■ ASSIGNMENT: An exact copy of the lines from the start of the material below through the line containing "- 记录结束位置和结束时间" is the required answer, and it includes no pictures.
***** DATA RECORDS *****
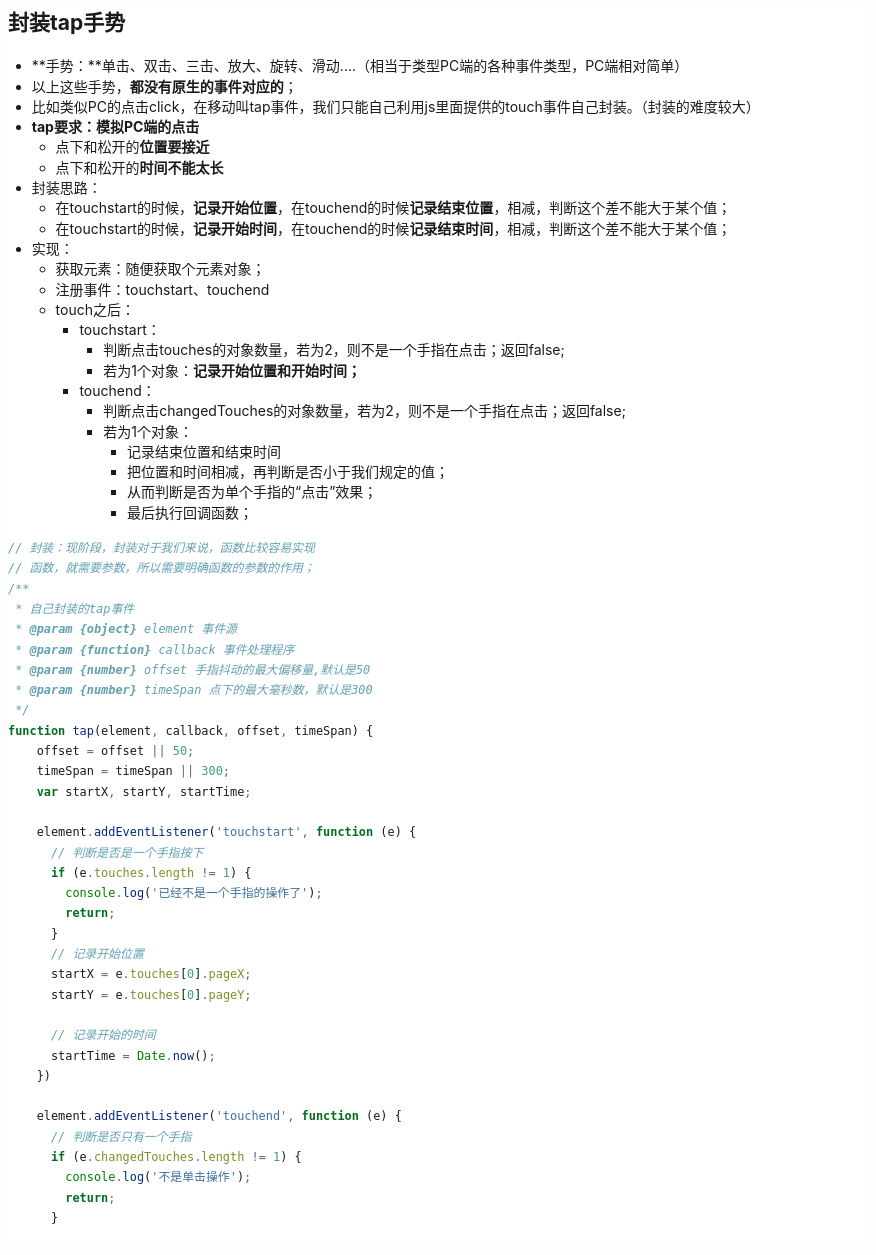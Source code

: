 


## 封装tap手势

- **手势：**单击、双击、三击、放大、旋转、滑动....（相当于类型PC端的各种事件类型，PC端相对简单）
- 以上这些手势，**都没有原生的事件对应的**；
- 比如类似PC的点击click，在移动叫tap事件，我们只能自己利用js里面提供的touch事件自己封装。（封装的难度较大）
- **tap要求：模拟PC端的点击**
  - 点下和松开的**位置要接近**
  - 点下和松开的**时间不能太长**
- 封装思路：
  - 在touchstart的时候，**记录开始位置**，在touchend的时候**记录结束位置**，相减，判断这个差不能大于某个值；
  - 在touchstart的时候，**记录开始时间**，在touchend的时候**记录结束时间**，相减，判断这个差不能大于某个值；
- 实现：
  - 获取元素：随便获取个元素对象；
  - 注册事件：touchstart、touchend
  - touch之后：
    - touchstart：
      - 判断点击touches的对象数量，若为2，则不是一个手指在点击；返回false;
      - 若为1个对象：**记录开始位置和开始时间；**
    - touchend：
      - 判断点击changedTouches的对象数量，若为2，则不是一个手指在点击；返回false;
      - 若为1个对象：
        - 记录结束位置和结束时间
        - 把位置和时间相减，再判断是否小于我们规定的值；
        - 从而判断是否为单个手指的“点击”效果；
        - 最后执行回调函数；

```js
// 封装：现阶段，封装对于我们来说，函数比较容易实现
// 函数，就需要参数，所以需要明确函数的参数的作用；
/**
 * 自己封装的tap事件
 * @param {object} element 事件源
 * @param {function} callback 事件处理程序
 * @param {number} offset 手指抖动的最大偏移量,默认是50
 * @param {number} timeSpan 点下的最大毫秒数，默认是300
 */
function tap(element, callback, offset, timeSpan) {
    offset = offset || 50;
    timeSpan = timeSpan || 300;
    var startX, startY, startTime;

    element.addEventListener('touchstart', function (e) {
      // 判断是否是一个手指按下
      if (e.touches.length != 1) {
        console.log('已经不是一个手指的操作了');
        return;
      }
      // 记录开始位置
      startX = e.touches[0].pageX;
      startY = e.touches[0].pageY;
        
      // 记录开始的时间
      startTime = Date.now();
    })

    element.addEventListener('touchend', function (e) {
      // 判断是否只有一个手指
      if (e.changedTouches.length != 1) {
        console.log('不是单击操作');
        return;
      }
        
```
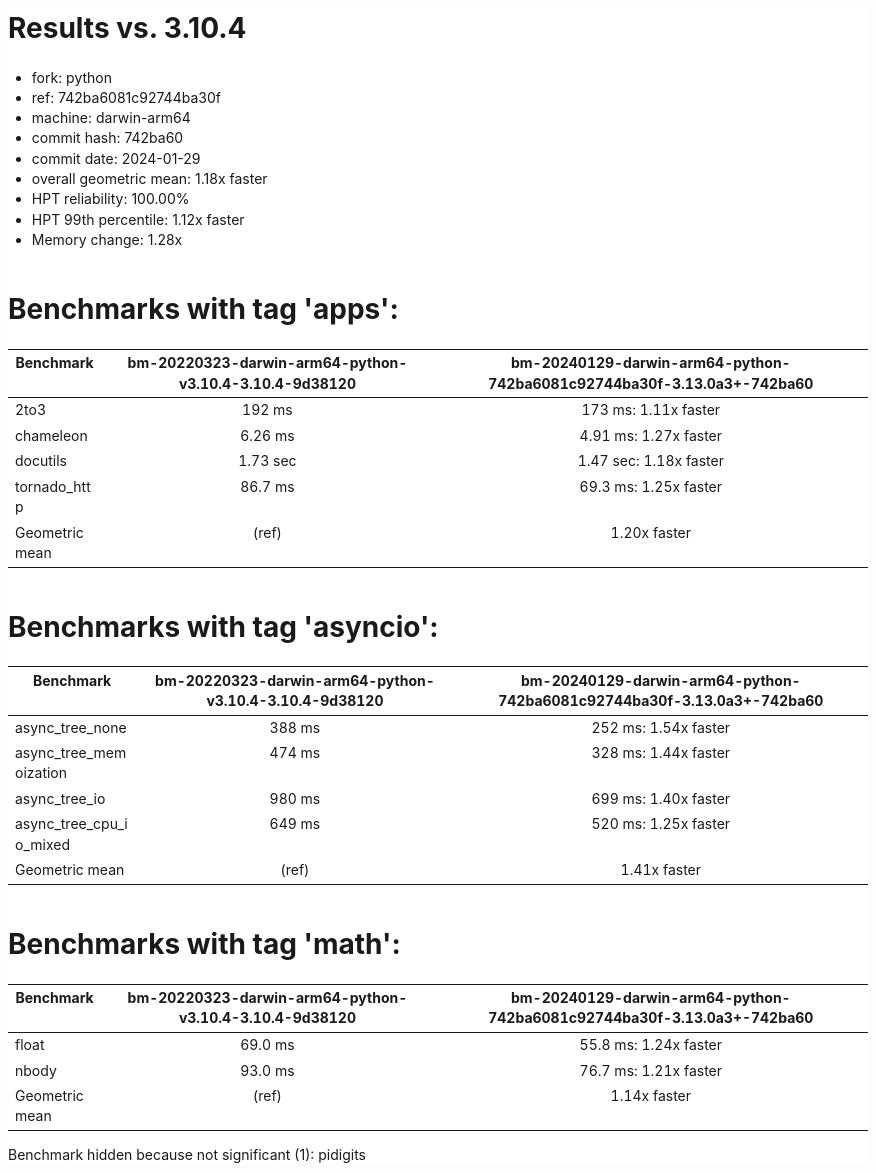 
# Results vs. 3.10.4

- fork: python
- ref: 742ba6081c92744ba30f
- machine: darwin-arm64
- commit hash: 742ba60
- commit date: 2024-01-29
- overall geometric mean: 1.18x faster
- HPT reliability: 100.00%
- HPT 99th percentile: 1.12x faster
- Memory change: 1.28x

Benchmarks with tag 'apps':
===========================

| Benchmark      | bm-20220323-darwin-arm64-python-v3.10.4-3.10.4-9d38120 | bm-20240129-darwin-arm64-python-742ba6081c92744ba30f-3.13.0a3+-742ba60 |
|----------------|:------------------------------------------------------:|:----------------------------------------------------------------------:|
| 2to3           | 192 ms                                                 | 173 ms: 1.11x faster                                                   |
| chameleon      | 6.26 ms                                                | 4.91 ms: 1.27x faster                                                  |
| docutils       | 1.73 sec                                               | 1.47 sec: 1.18x faster                                                 |
| tornado_http   | 86.7 ms                                                | 69.3 ms: 1.25x faster                                                  |
| Geometric mean | (ref)                                                  | 1.20x faster                                                           |

Benchmarks with tag 'asyncio':
==============================

| Benchmark               | bm-20220323-darwin-arm64-python-v3.10.4-3.10.4-9d38120 | bm-20240129-darwin-arm64-python-742ba6081c92744ba30f-3.13.0a3+-742ba60 |
|-------------------------|:------------------------------------------------------:|:----------------------------------------------------------------------:|
| async_tree_none         | 388 ms                                                 | 252 ms: 1.54x faster                                                   |
| async_tree_memoization  | 474 ms                                                 | 328 ms: 1.44x faster                                                   |
| async_tree_io           | 980 ms                                                 | 699 ms: 1.40x faster                                                   |
| async_tree_cpu_io_mixed | 649 ms                                                 | 520 ms: 1.25x faster                                                   |
| Geometric mean          | (ref)                                                  | 1.41x faster                                                           |

Benchmarks with tag 'math':
===========================

| Benchmark      | bm-20220323-darwin-arm64-python-v3.10.4-3.10.4-9d38120 | bm-20240129-darwin-arm64-python-742ba6081c92744ba30f-3.13.0a3+-742ba60 |
|----------------|:------------------------------------------------------:|:----------------------------------------------------------------------:|
| float          | 69.0 ms                                                | 55.8 ms: 1.24x faster                                                  |
| nbody          | 93.0 ms                                                | 76.7 ms: 1.21x faster                                                  |
| Geometric mean | (ref)                                                  | 1.14x faster                                                           |

Benchmark hidden because not significant (1): pidigits
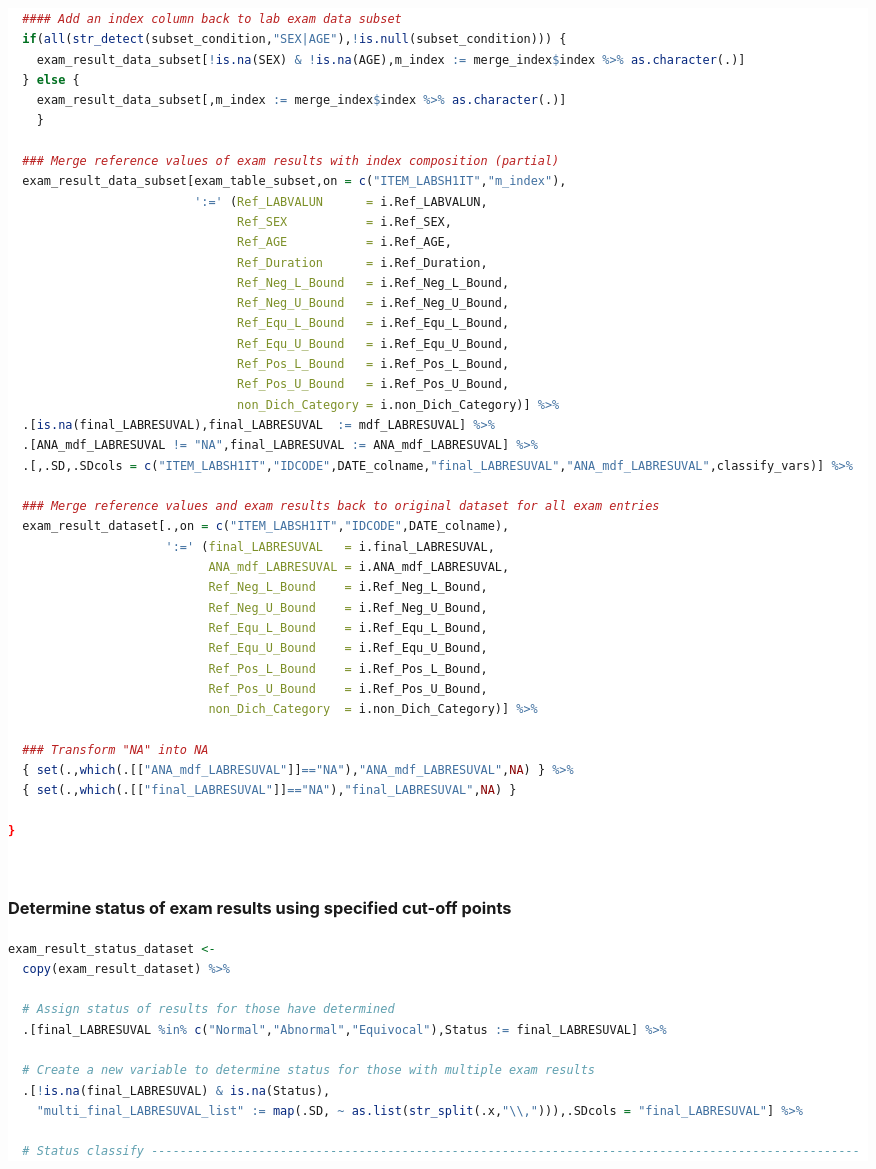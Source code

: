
 ``` r
  #### Add an index column back to lab exam data subset
  if(all(str_detect(subset_condition,"SEX|AGE"),!is.null(subset_condition))) {
    exam_result_data_subset[!is.na(SEX) & !is.na(AGE),m_index := merge_index$index %>% as.character(.)]
  } else {
    exam_result_data_subset[,m_index := merge_index$index %>% as.character(.)] 
    }
  
  ### Merge reference values of exam results with index composition (partial)
  exam_result_data_subset[exam_table_subset,on = c("ITEM_LABSH1IT","m_index"),
                          ':=' (Ref_LABVALUN      = i.Ref_LABVALUN,
                                Ref_SEX           = i.Ref_SEX,
                                Ref_AGE           = i.Ref_AGE,
                                Ref_Duration      = i.Ref_Duration,
                                Ref_Neg_L_Bound   = i.Ref_Neg_L_Bound,
                                Ref_Neg_U_Bound   = i.Ref_Neg_U_Bound,
                                Ref_Equ_L_Bound   = i.Ref_Equ_L_Bound,
                                Ref_Equ_U_Bound   = i.Ref_Equ_U_Bound,
                                Ref_Pos_L_Bound   = i.Ref_Pos_L_Bound,
                                Ref_Pos_U_Bound   = i.Ref_Pos_U_Bound,
                                non_Dich_Category = i.non_Dich_Category)] %>% 
  .[is.na(final_LABRESUVAL),final_LABRESUVAL  := mdf_LABRESUVAL] %>%
  .[ANA_mdf_LABRESUVAL != "NA",final_LABRESUVAL := ANA_mdf_LABRESUVAL] %>% 
  .[,.SD,.SDcols = c("ITEM_LABSH1IT","IDCODE",DATE_colname,"final_LABRESUVAL","ANA_mdf_LABRESUVAL",classify_vars)] %>% 
  
  ### Merge reference values and exam results back to original dataset for all exam entries
  exam_result_dataset[.,on = c("ITEM_LABSH1IT","IDCODE",DATE_colname),
                      ':=' (final_LABRESUVAL   = i.final_LABRESUVAL,
                            ANA_mdf_LABRESUVAL = i.ANA_mdf_LABRESUVAL,
                            Ref_Neg_L_Bound    = i.Ref_Neg_L_Bound,
                            Ref_Neg_U_Bound    = i.Ref_Neg_U_Bound,
                            Ref_Equ_L_Bound    = i.Ref_Equ_L_Bound,
                            Ref_Equ_U_Bound    = i.Ref_Equ_U_Bound,
                            Ref_Pos_L_Bound    = i.Ref_Pos_L_Bound,
                            Ref_Pos_U_Bound    = i.Ref_Pos_U_Bound,
                            non_Dich_Category  = i.non_Dich_Category)] %>% 
  
  ### Transform "NA" into NA
  { set(.,which(.[["ANA_mdf_LABRESUVAL"]]=="NA"),"ANA_mdf_LABRESUVAL",NA) } %>% 
  { set(.,which(.[["final_LABRESUVAL"]]=="NA"),"final_LABRESUVAL",NA) }
  
}
```

<br/>

### Determine status of exam results using specified cut-off points

``` r
exam_result_status_dataset <- 
  copy(exam_result_dataset) %>% 
  
  # Assign status of results for those have determined
  .[final_LABRESUVAL %in% c("Normal","Abnormal","Equivocal"),Status := final_LABRESUVAL] %>% 
    
  # Create a new variable to determine status for those with multiple exam results 
  .[!is.na(final_LABRESUVAL) & is.na(Status),
    "multi_final_LABRESUVAL_list" := map(.SD, ~ as.list(str_split(.x,"\\,"))),.SDcols = "final_LABRESUVAL"] %>% 
  
  # Status classify ---------------------------------------------------------------------------------------------------
```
*****
■ EXERCISE ANSWER:
Source code

: 


## 封装tap手势

- **手势：**单击、双击、三击、放大、旋转、滑动....（相当于类型PC端的各种事件类型，PC端相对简单）
- 以上这些手势，**都没有原生的事件对应的**；
- 比如类似PC的点击click，在移动叫tap事件，我们只能自己利用js里面提供的touch事件自己封装。（封装的难度较大）
- **tap要求：模拟PC端的点击**
  - 点下和松开的**位置要接近**
  - 点下和松开的**时间不能太长**
- 封装思路：
  - 在touchstart的时候，**记录开始位置**，在touchend的时候**记录结束位置**，相减，判断这个差不能大于某个值；
  - 在touchstart的时候，**记录开始时间**，在touchend的时候**记录结束时间**，相减，判断这个差不能大于某个值；
- 实现：
  - 获取元素：随便获取个元素对象；
  - 注册事件：touchstart、touchend
  - touch之后：
    - touchstart：
      - 判断点击touches的对象数量，若为2，则不是一个手指在点击；返回false;
      - 若为1个对象：**记录开始位置和开始时间；**
    - touchend：
      - 判断点击changedTouches的对象数量，若为2，则不是一个手指在点击；返回false;
      - 若为1个对象：
        - 记录结束位置和结束时间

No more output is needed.